生態系と外来種




自分が気になっている社会問題は「特定外来種」への対応の問題です。まず根源的なこととして、「外来種」とは何であるのか、考え出すとキリがない部分があるのではないでしょうか。サケのように海と川を行き来する生き物では、海外の川から日本にやってくることも考えられます。渡り鳥に至っては言うまでもないことですね。

特に人間の生活に被害を与える場合においては、何らかの対応が必要だとは思いますが、それは在来種とされる動物でも同じではないでしょうか。

当然、在来種とは何であるかもあいまいです。元をたどればユーラシア大陸からやってきたと思われる陸上動物、淡水の動物もたくさんおり、これらも外来種といえば外来種になりますね。

この手の話では「生態系を守る」ということがよく言われます。しかしこれもよく考えると、どういう意味なのか疑問です。生態系は仮に人間の手が入らなくてもある程度変化・遷移していくものと思われます。100年後、200年後も、森や川の様子が全く同じというのは、考えにくいことではないでしょうか。

「生態系をめちゃくちゃにしてはいけない」というのは理解できるとしても、「ある特定の状況から一切変化が起きてはならない」との話にはつながらないはずです。

確かに、「在来種」とされる動物を圧倒的に駆逐してしまうような生物は、駆除などの対策がいるのかもしれません。人間の生活に被害を及ぼすからですね。けれど、「外来種として存在していることだけで問題である」というのは、やや飛躍ではないでしょうか。しかし後者のような言説も多く見られます。

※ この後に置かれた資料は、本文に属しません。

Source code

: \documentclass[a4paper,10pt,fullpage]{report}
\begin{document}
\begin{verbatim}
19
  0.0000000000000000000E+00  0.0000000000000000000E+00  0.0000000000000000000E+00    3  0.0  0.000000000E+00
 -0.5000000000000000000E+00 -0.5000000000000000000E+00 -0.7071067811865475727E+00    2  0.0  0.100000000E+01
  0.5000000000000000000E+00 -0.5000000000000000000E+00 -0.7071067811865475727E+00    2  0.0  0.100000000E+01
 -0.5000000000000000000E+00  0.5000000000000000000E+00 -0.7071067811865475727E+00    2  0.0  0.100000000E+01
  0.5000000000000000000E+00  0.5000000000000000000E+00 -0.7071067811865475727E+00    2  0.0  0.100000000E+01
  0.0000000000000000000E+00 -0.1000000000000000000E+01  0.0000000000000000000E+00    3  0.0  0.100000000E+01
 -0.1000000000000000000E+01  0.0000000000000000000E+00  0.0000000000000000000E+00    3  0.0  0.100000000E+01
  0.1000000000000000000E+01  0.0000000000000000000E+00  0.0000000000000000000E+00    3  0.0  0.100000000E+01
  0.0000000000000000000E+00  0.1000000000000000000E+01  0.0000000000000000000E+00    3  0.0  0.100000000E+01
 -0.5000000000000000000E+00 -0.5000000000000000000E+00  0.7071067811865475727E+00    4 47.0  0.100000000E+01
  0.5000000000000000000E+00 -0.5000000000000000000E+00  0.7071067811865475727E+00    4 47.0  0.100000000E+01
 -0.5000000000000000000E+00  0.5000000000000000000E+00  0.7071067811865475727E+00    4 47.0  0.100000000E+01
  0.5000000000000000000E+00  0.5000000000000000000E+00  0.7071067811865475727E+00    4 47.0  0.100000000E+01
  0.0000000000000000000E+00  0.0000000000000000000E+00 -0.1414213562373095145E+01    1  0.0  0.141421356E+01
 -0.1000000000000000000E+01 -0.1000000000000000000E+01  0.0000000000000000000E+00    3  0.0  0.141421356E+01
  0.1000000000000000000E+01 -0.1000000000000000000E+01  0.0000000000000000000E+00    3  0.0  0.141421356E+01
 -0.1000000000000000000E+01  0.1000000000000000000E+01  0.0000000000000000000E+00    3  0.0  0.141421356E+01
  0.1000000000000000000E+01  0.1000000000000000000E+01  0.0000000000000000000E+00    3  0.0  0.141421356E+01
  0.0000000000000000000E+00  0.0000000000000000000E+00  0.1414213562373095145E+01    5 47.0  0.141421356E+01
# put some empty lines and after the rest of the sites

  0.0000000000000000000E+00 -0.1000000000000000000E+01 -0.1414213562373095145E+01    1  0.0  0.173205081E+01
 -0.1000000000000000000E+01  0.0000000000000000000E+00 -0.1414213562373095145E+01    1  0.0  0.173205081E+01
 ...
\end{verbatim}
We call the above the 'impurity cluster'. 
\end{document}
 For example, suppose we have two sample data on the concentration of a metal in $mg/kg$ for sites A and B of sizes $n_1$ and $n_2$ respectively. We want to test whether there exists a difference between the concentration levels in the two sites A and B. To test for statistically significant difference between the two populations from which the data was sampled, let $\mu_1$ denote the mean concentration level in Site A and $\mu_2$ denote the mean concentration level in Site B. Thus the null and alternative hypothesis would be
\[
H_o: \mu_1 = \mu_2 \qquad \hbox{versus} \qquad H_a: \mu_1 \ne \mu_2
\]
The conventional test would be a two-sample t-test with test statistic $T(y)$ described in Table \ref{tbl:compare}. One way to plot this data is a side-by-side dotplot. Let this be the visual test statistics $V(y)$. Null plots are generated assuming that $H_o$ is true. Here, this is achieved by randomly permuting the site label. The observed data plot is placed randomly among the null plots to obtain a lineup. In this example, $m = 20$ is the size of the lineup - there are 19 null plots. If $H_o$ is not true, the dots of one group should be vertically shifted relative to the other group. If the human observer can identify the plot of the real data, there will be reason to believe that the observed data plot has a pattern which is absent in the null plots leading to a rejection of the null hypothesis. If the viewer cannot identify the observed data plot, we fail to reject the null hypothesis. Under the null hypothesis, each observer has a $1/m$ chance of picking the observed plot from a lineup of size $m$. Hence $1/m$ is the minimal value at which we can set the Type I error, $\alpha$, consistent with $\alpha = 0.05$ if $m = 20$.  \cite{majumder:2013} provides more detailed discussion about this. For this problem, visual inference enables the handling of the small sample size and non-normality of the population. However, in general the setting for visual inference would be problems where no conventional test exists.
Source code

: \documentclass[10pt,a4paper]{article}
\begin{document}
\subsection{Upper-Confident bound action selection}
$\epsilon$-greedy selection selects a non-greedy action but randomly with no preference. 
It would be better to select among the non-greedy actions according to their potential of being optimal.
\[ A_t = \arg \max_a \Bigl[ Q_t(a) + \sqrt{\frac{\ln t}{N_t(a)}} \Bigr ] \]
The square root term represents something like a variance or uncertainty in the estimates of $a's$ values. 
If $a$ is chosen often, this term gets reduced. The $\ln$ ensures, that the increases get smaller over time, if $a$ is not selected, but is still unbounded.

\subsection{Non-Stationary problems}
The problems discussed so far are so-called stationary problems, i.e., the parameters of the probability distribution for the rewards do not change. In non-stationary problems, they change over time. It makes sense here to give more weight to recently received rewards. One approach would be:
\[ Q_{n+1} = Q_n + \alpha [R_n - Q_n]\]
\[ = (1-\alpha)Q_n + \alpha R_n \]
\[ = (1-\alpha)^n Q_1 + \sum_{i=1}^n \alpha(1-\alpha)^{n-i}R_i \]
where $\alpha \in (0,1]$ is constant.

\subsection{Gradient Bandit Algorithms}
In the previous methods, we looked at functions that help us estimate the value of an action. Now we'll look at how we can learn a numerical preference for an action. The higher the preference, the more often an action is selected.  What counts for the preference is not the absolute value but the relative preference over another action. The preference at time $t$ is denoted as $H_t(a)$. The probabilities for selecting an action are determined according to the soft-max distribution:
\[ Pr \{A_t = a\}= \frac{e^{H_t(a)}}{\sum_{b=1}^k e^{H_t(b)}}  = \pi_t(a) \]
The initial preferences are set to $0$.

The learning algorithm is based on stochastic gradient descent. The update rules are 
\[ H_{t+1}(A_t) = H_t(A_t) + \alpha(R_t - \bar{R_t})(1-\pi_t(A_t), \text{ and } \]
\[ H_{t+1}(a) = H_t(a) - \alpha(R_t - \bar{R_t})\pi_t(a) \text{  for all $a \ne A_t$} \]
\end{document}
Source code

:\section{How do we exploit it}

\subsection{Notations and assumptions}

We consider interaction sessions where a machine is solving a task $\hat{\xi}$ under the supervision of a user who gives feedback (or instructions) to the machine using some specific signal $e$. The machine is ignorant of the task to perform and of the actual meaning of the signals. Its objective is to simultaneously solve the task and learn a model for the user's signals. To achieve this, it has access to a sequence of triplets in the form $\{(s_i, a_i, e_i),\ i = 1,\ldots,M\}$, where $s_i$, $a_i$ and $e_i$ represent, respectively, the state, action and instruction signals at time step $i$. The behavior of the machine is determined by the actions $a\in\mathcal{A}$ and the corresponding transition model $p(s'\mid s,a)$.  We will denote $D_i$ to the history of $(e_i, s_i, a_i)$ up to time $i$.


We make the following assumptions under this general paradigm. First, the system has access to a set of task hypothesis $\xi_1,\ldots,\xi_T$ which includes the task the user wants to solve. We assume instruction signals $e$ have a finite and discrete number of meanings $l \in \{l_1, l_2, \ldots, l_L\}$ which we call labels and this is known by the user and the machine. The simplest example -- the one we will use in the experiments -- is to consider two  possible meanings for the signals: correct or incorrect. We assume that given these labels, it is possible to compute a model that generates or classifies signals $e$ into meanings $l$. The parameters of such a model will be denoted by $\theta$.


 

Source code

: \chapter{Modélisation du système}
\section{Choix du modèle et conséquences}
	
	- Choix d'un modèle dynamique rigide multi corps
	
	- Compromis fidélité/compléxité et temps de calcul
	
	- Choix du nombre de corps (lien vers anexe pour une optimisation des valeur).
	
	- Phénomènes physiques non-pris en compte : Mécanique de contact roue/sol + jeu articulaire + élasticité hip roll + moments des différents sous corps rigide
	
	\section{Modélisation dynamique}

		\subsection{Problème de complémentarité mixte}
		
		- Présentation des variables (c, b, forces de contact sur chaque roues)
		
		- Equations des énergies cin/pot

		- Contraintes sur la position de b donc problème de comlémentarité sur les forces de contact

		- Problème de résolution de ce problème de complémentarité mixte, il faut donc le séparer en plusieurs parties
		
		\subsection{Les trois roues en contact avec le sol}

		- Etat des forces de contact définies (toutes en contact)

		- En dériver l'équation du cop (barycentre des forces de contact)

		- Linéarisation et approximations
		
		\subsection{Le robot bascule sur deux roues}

恐らくこの問題は、「ペットとして導入された動物(温帯に適応する熱帯魚など)が何らかの理由で野に放たれ適応したこと」や、「マングースなど政策として導入された動物が一転して問題視されること」、といった2点がきっかけになっていると思われます。これはどちらも良くないことでしょう。

しかしながら、外来種・在来種の定義も良く分からない状態のまま、とにかく外来種を悪者扱いするような風潮・報道などには、疑問を感じざるを得ません。0か100かではなく、細かな議論が求められる問題であると考えます。